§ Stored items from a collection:
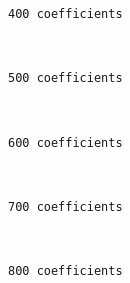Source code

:     \begin{Verbatim}[commandchars=\\\{\}]
400 coefficients
    \end{Verbatim}

    \begin{center}
    \end{center}
    { \hspace*{\fill} \\}
    
    \begin{Verbatim}[commandchars=\\\{\}]
500 coefficients
    \end{Verbatim}

    \begin{center}
    \end{center}
    { \hspace*{\fill} \\}
    
    \begin{Verbatim}[commandchars=\\\{\}]
600 coefficients
    \end{Verbatim}

    \begin{center}
    \end{center}
    { \hspace*{\fill} \\}
    
    \begin{Verbatim}[commandchars=\\\{\}]
700 coefficients
    \end{Verbatim}

    \begin{center}
    \end{center}
    { \hspace*{\fill} \\}
    
    \begin{Verbatim}[commandchars=\\\{\}]
800 coefficients
    \end{Verbatim}

    \begin{center}
    \end{center}
    { \hspace*{\fill} \\}
    
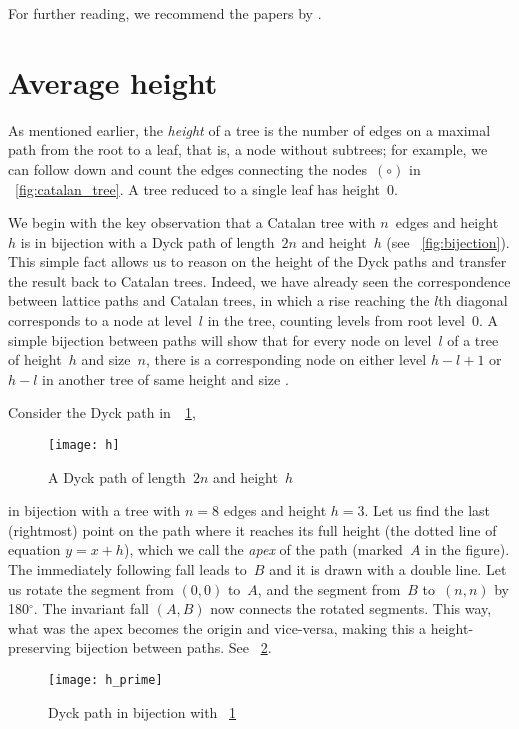 For further reading, we recommend the papers by
\citet*{DershwowitzZaks_1980,DershowitzZaks_1981,DershowitzZaks_1990}.

\section{Average height}
\label{sec:Catalan_height}

As mentioned earlier, the \emph{height} of a tree is the number of
edges on a maximal path from the root to a leaf, that is, a node
without subtrees; for example, we can follow down and count the edges
connecting the nodes~\((\circ)\) in \fig~\ref{fig:catalan_tree}. A
tree reduced to a single leaf has height~\(0\).

We begin with the key observation that a Catalan tree with \(n\)~edges
and height~\(h\) is in bijection with a Dyck path of length~\(2n\) and
height~\(h\) (see \fig~\vref{fig:bijection}). This simple fact allows
us to reason on the height of the Dyck paths and transfer the result
back to Catalan trees. Indeed, we have already seen the correspondence
between lattice paths and Catalan trees, in which a rise reaching the
$l$th diagonal corresponds to a node at level~$l$ in the tree,
counting levels from root level~$0$. A simple bijection between paths
will show that for every node on level~$l$ of a tree of height~$h$ and
size~$n$, there is a corresponding node on either level $h-l+1$ or
$h-l$ in another tree of same height and size
\citep{Rinderknecht_2013d}.

Consider the Dyck path in~\Fig~\ref{fig:h},
\begin{figure}
\centering
\texttt{[image: h]}
\caption{A Dyck path of length~\(2n\) and height~\(h\)}
\label{fig:h}
\end{figure}
in bijection with a tree with \(n=8\) edges and height \(h=3\). Let us
find the last (rightmost) point on the path where it reaches its full
height (the dotted line of equation \(y = x + h\)), which we call the
\emph{apex} of the path (marked~$A$ in the figure). The immediately
following fall leads to~$B$ and it is drawn with a double line. Let us
rotate the segment from $(0,0)$ to~$A$, and the segment from~$B$
to~$(n,n)$ by 180$^\circ$. The invariant fall $(A,B)$ now connects the
rotated segments. This way, what was the apex becomes the origin and
vice\hyp{}versa, making this a height\hyp{}preserving bijection
between paths. See \fig~\ref{fig:h_prime}.
\begin{figure}
\centering
\texttt{[image: h\_prime]}
\caption{Dyck path in bijection with \fig~\ref{fig:h}}
\label{fig:h_prime}
\end{figure}

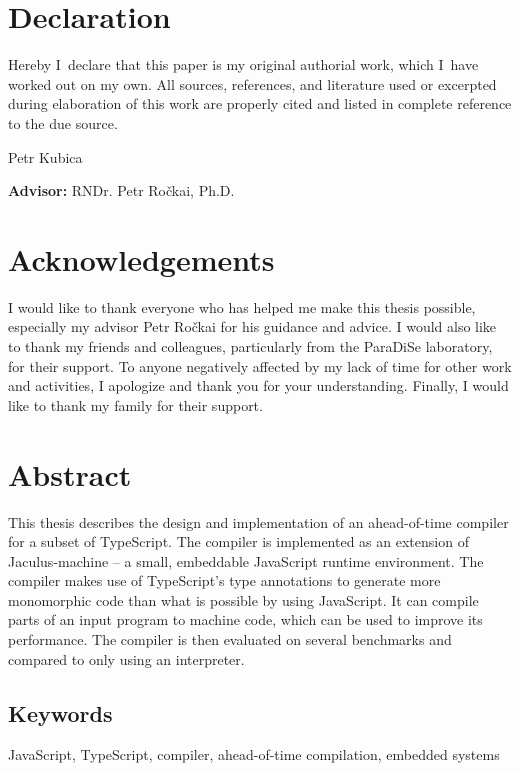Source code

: \section*{Declaration} Hereby I~declare that this paper is my original authorial work, which
I~have worked out on my own. All sources, references, and literature
used or excerpted during elaboration of this work are properly cited
and listed in complete reference to the due source.

\vspace{1cm}
\begin{flushright}
Petr Kubica
\end{flushright}

\vfill\noindent
\textbf{Advisor:} RNDr. Petr Ročkai, Ph.D.   %
\cleardoublepage

\section*{Acknowledgements} %
I would like to thank everyone who has helped me make this thesis possible, especially my advisor Petr Ročkai for his guidance and advice. I would also like to thank my friends and colleagues, particularly from the ParaDiSe laboratory, for their support. To anyone negatively affected by my lack of time for other work and activities, I apologize and thank you for your understanding. Finally, I would like to thank my family for their support.
\cleardoublepage

\section*{Abstract} %
This thesis describes the design and implementation of an ahead-of-time compiler for a subset of TypeScript. The compiler is implemented as an extension of Jaculus-machine -- a small, embeddable JavaScript runtime environment. The compiler makes use of TypeScript's type annotations to generate more monomorphic code than what is possible by using JavaScript. It can compile parts of an input program to machine code, which can be used to improve its performance. The compiler is then evaluated on several benchmarks and compared to only using an interpreter.

\subsection*{Keywords} %
JavaScript, TypeScript, compiler, ahead-of-time compilation, embedded systems
\cleardoublepage
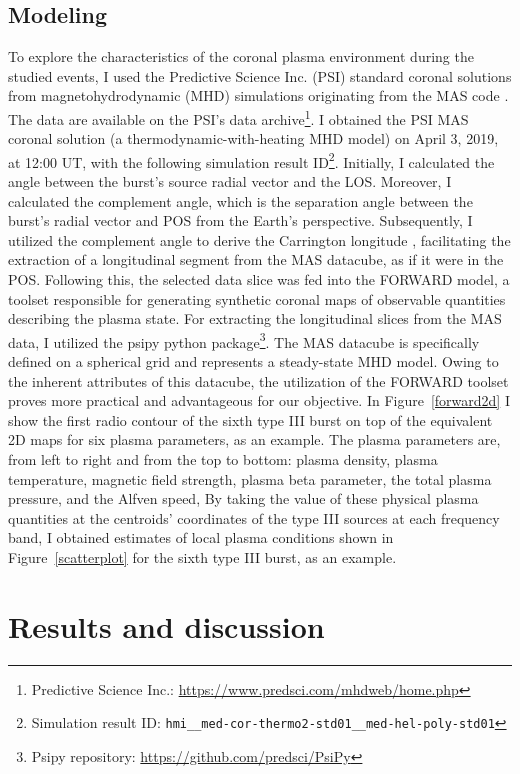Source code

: \subsection{Modeling}
To explore the characteristics of the coronal plasma environment during the studied events, I used the Predictive Science Inc. (PSI) standard coronal solutions from magnetohydrodynamic (MHD) simulations originating from the MAS code \citep{mhd_1999}. The data are available on the PSI's data archive\footnote{Predictive Science Inc.: \url{https://www.predsci.com/mhdweb/home.php}}. I obtained the PSI MAS coronal solution (a thermodynamic-with-heating MHD model) on April 3, 2019, at 12:00 UT, with the following simulation result ID\footnote{Simulation result ID: \texttt{hmi\_\_med-cor-thermo2-std01\_\_med-hel-poly-std01}}.
Initially, I calculated the angle between the burst's source radial vector and the LOS. Moreover, I calculated the complement angle, which is the separation angle between the burst's radial vector and POS from the Earth's perspective.
Subsequently, I utilized the complement angle to derive the Carrington longitude \citep{thompson_2006}, facilitating the extraction of a longitudinal segment from the MAS datacube, as if it were in the POS. Following this, the selected data slice was fed into the FORWARD model, a toolset responsible for generating synthetic coronal maps of observable quantities describing the plasma state.
For extracting the longitudinal slices from the MAS data, I utilized the psipy python package\footnote{Psipy repository: \url{https://github.com/predsci/PsiPy}}.
The MAS datacube is specifically defined on a spherical grid and represents a steady-state MHD model. Owing to the inherent attributes of this datacube, the utilization of the FORWARD toolset proves more practical and advantageous for our objective.
In Figure~\ref{forward2d} I show the first radio contour of the sixth type III burst on top of the equivalent 2D maps for six plasma parameters, as an example. The plasma parameters are, from left to right and from the top to bottom: plasma density, plasma temperature, magnetic field strength, plasma beta parameter, the total plasma pressure, and the Alfven speed, By taking the value of these physical plasma quantities at the centroids' coordinates of the type III sources at each frequency band, I obtained estimates of local plasma conditions shown in Figure~\ref{scatterplot} for the sixth type III burst, as an example.

\section{Results and discussion}
\label{sec_ch3_results}
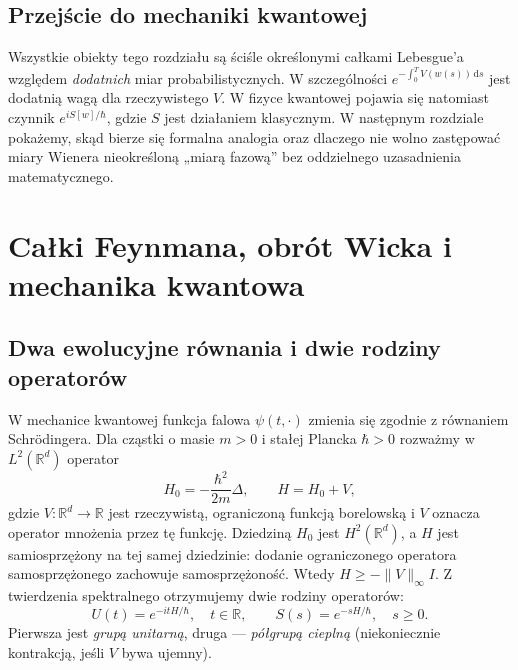 \documentclass[11pt,a4paper,oneside]{report}
\numberwithin{equation}{chapter}
\theoremstyle{plain}
\theoremstyle{definition}
\theoremstyle{remark}
\newcommand{\R}{\mathbb{R}}
\newcommand{\dd}{\mathrm{d}}
\begin{document}
\section{Przejście do mechaniki kwantowej}\label{sec:volIII:15:09}

Wszystkie obiekty tego rozdziału są ściśle określonymi
całkami Lebesgue'a względem \emph{dodatnich} miar
probabilistycznych. W szczególności
$e^{-\int_0^T V(w(s))\,\dd s}$ jest dodatnią wagą dla
rzeczywistego $V$. W fizyce kwantowej pojawia się natomiast
czynnik $e^{iS[w]/\hbar}$, gdzie $S$ jest działaniem
klasycznym. W następnym rozdziale pokażemy, skąd bierze się
formalna analogia oraz dlaczego nie wolno zastępować
miary Wienera nieokreśloną „miarą fazową” bez oddzielnego
uzasadnienia matematycznego.


\chapter{Całki Feynmana, obrót Wicka i mechanika kwantowa}
\label{chap:volIII:16}
\par\smallskip{}\par\smallskip

\label{ch:feynman-path}

\section{Dwa ewolucyjne równania i dwie rodziny operatorów}\label{sec:volIII:16:01}

W mechanice kwantowej funkcja falowa $\psi(t,\cdot)$ zmienia się
zgodnie z równaniem Schrödingera. Dla cząstki o masie $m>0$
i stałej Plancka $\hbar>0$ rozważmy w $L^2(\R^d)$
operator
\[
 H_0=-\frac{\hbar^2}{2m}\Delta,
 \qquad H=H_0+V,
\tag{16.1}\label{eq:QM-H}
\]
gdzie $V:\R^d\to\R$ jest rzeczywistą, ograniczoną funkcją
borelowską i $V$ oznacza operator mnożenia przez tę funkcję.
Dziedziną $H_0$ jest $H^2(\R^d)$, a $H$ jest
samiosprzężony na tej samej dziedzinie: dodanie ograniczonego
operatora samosprzężonego zachowuje samosprzężoność.
Wtedy $H\ge-\|V\|_\infty I$. Z twierdzenia spektralnego
otrzymujemy dwie rodziny operatorów:
\[
 U(t)=e^{-itH/\hbar},\quad t\in\R,\qquad
 S(s)=e^{-sH/\hbar},\quad s\ge0.
\tag{16.2}\label{eq:unitary-euclidean}
\]
Pierwsza jest \emph{grupą unitarną}, druga --- \emph{półgrupą
cieplną} (niekoniecznie kontrakcją, jeśli $V$ bywa ujemny).
\end{document}
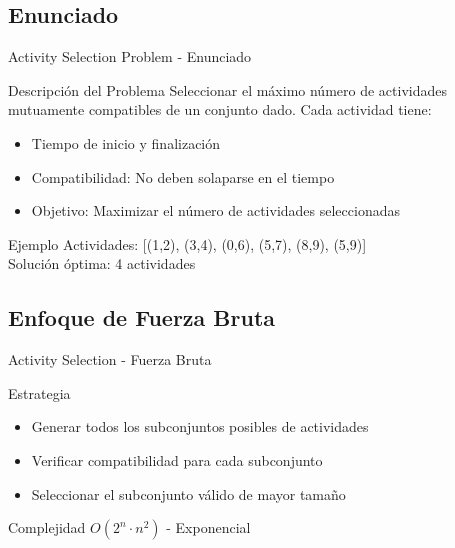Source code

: \documentclass[aspectratio=169]{beamer}
\begin{document}
\subsection{Enunciado}
\begin{frame}{Activity Selection Problem - Enunciado}
\begin{block}{Descripción del Problema}
Seleccionar el máximo número de actividades mutuamente compatibles de un conjunto dado. Cada actividad tiene:
\begin{itemize}
\item Tiempo de inicio y finalización
\item Compatibilidad: No deben solaparse en el tiempo
\item Objetivo: Maximizar el número de actividades seleccionadas
\end{itemize}
\end{block}

\begin{exampleblock}{Ejemplo}
Actividades: [(1,2), (3,4), (0,6), (5,7), (8,9), (5,9)]\\
Solución óptima: 4 actividades
\end{exampleblock}
\end{frame}

\subsection{Enfoque de Fuerza Bruta}
\begin{frame}{Activity Selection - Fuerza Bruta}
\begin{block}{Estrategia}
\begin{itemize}
\item Generar todos los subconjuntos posibles de actividades
\item Verificar compatibilidad para cada subconjunto
\item Seleccionar el subconjunto válido de mayor tamaño
\end{itemize}
\end{block}

\begin{alertblock}{Complejidad}
$O(2^n \cdot n^2)$ - Exponencial
\end{alertblock}
\end{frame}
\end{document}

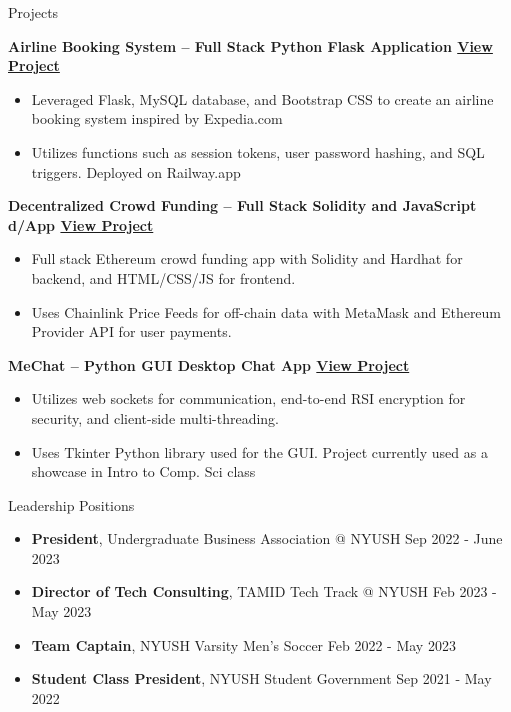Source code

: \documentclass{resume} %
\begin{document}
\begin{rSection}{Projects}

	\textbf{Airline Booking System – Full Stack Python Flask Application \href{https://github.com/larry-lime/airline-ticket-system}{View Project}}
	\begin{itemize}
		\item Leveraged Flask, MySQL database, and Bootstrap CSS to create an airline booking system inspired by Expedia.com
		\item Utilizes functions such as session tokens, user password hashing, and SQL triggers. Deployed on Railway.app
	\end{itemize}

	\textbf{Decentralized Crowd Funding – Full Stack Solidity and JavaScript d/App \href{https://lawrencelim.xyz/project/hh-fund-me/}{View Project}}
	\begin{itemize}
		\item Full stack Ethereum crowd funding app with Solidity and Hardhat for backend, and HTML/CSS/JS for frontend.
		\item Uses Chainlink Price Feeds for off-chain data with MetaMask and Ethereum Provider API for user payments.
	\end{itemize}

	\textbf{MeChat – Python GUI Desktop Chat App \href{https://lawrencelim.xyz/project/mechat/}{View Project}}
	\begin{itemize}
		\item Utilizes web sockets for communication, end-to-end RSI encryption for security, and client-side multi-threading.
		\item Uses Tkinter Python library used for the GUI. Project currently used as a showcase in Intro to Comp. Sci class
	\end{itemize}

\end{rSection}

\begin{rSection}{Leadership Positions}
	\begin{itemize}
		\item \textbf{President}{, Undergraduate Business Association @ NYUSH} \hfill Sep 2022 - June 2023
		\item \textbf{Director of Tech Consulting}{, TAMID Tech Track @ NYUSH} \hfill Feb 2023 - May 2023
		\item \textbf{Team Captain}{, NYUSH Varsity Men's Soccer} \hfill Feb 2022 - May 2023
		\item \textbf{Student Class President}{, NYUSH Student Government} \hfill Sep 2021 - May 2022
	\end{itemize}
\end{rSection}
\end{document}
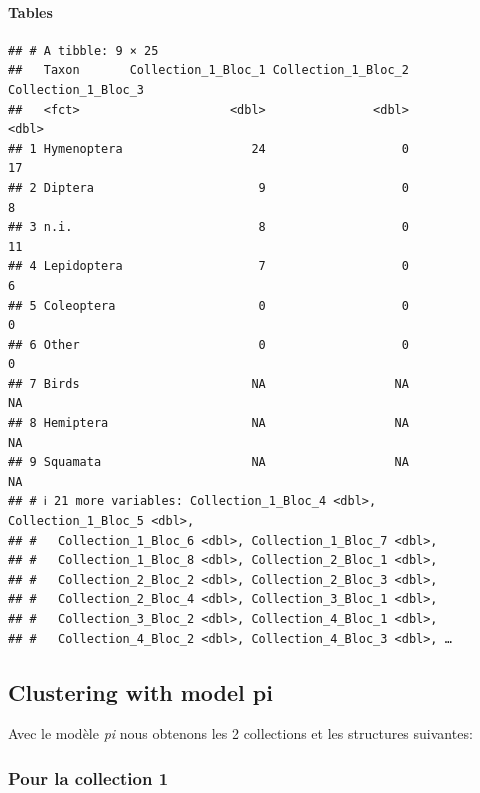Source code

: \hypertarget{tables}{%
\paragraph{Tables}\label{tables}}

\begin{verbatim}
## # A tibble: 9 × 25
##   Taxon       Collection_1_Bloc_1 Collection_1_Bloc_2 Collection_1_Bloc_3
##   <fct>                     <dbl>               <dbl>               <dbl>
## 1 Hymenoptera                  24                   0                  17
## 2 Diptera                       9                   0                   8
## 3 n.i.                          8                   0                  11
## 4 Lepidoptera                   7                   0                   6
## 5 Coleoptera                    0                   0                   0
## 6 Other                         0                   0                   0
## 7 Birds                        NA                  NA                  NA
## 8 Hemiptera                    NA                  NA                  NA
## 9 Squamata                     NA                  NA                  NA
## # ℹ 21 more variables: Collection_1_Bloc_4 <dbl>, Collection_1_Bloc_5 <dbl>,
## #   Collection_1_Bloc_6 <dbl>, Collection_1_Bloc_7 <dbl>,
## #   Collection_1_Bloc_8 <dbl>, Collection_2_Bloc_1 <dbl>,
## #   Collection_2_Bloc_2 <dbl>, Collection_2_Bloc_3 <dbl>,
## #   Collection_2_Bloc_4 <dbl>, Collection_3_Bloc_1 <dbl>,
## #   Collection_3_Bloc_2 <dbl>, Collection_4_Bloc_1 <dbl>,
## #   Collection_4_Bloc_2 <dbl>, Collection_4_Bloc_3 <dbl>, …
\end{verbatim}

\hypertarget{clustering-with-model-pi}{%
\subsection{Clustering with model pi}\label{clustering-with-model-pi}}

Avec le modèle \emph{pi} nous obtenons les 2 collections et les
structures suivantes:

\subsubsection{Pour la collection 1 }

§ Task: Reproduce the entries above exactly, but only the lines between the line holding "Consider the Dyck" and the line holding "figure). The immediately", inclusive.

§ Reply:
Consider the Dyck path in~\Fig~\ref{fig:h},
\begin{figure}
\centering
\texttt{[image: h]}
\caption{A Dyck path of length~\(2n\) and height~\(h\)}
\label{fig:h}
\end{figure}
in bijection with a tree with \(n=8\) edges and height \(h=3\). Let us
find the last (rightmost) point on the path where it reaches its full
height (the dotted line of equation \(y = x + h\)), which we call the
\emph{apex} of the path (marked~$A$ in the figure). The immediately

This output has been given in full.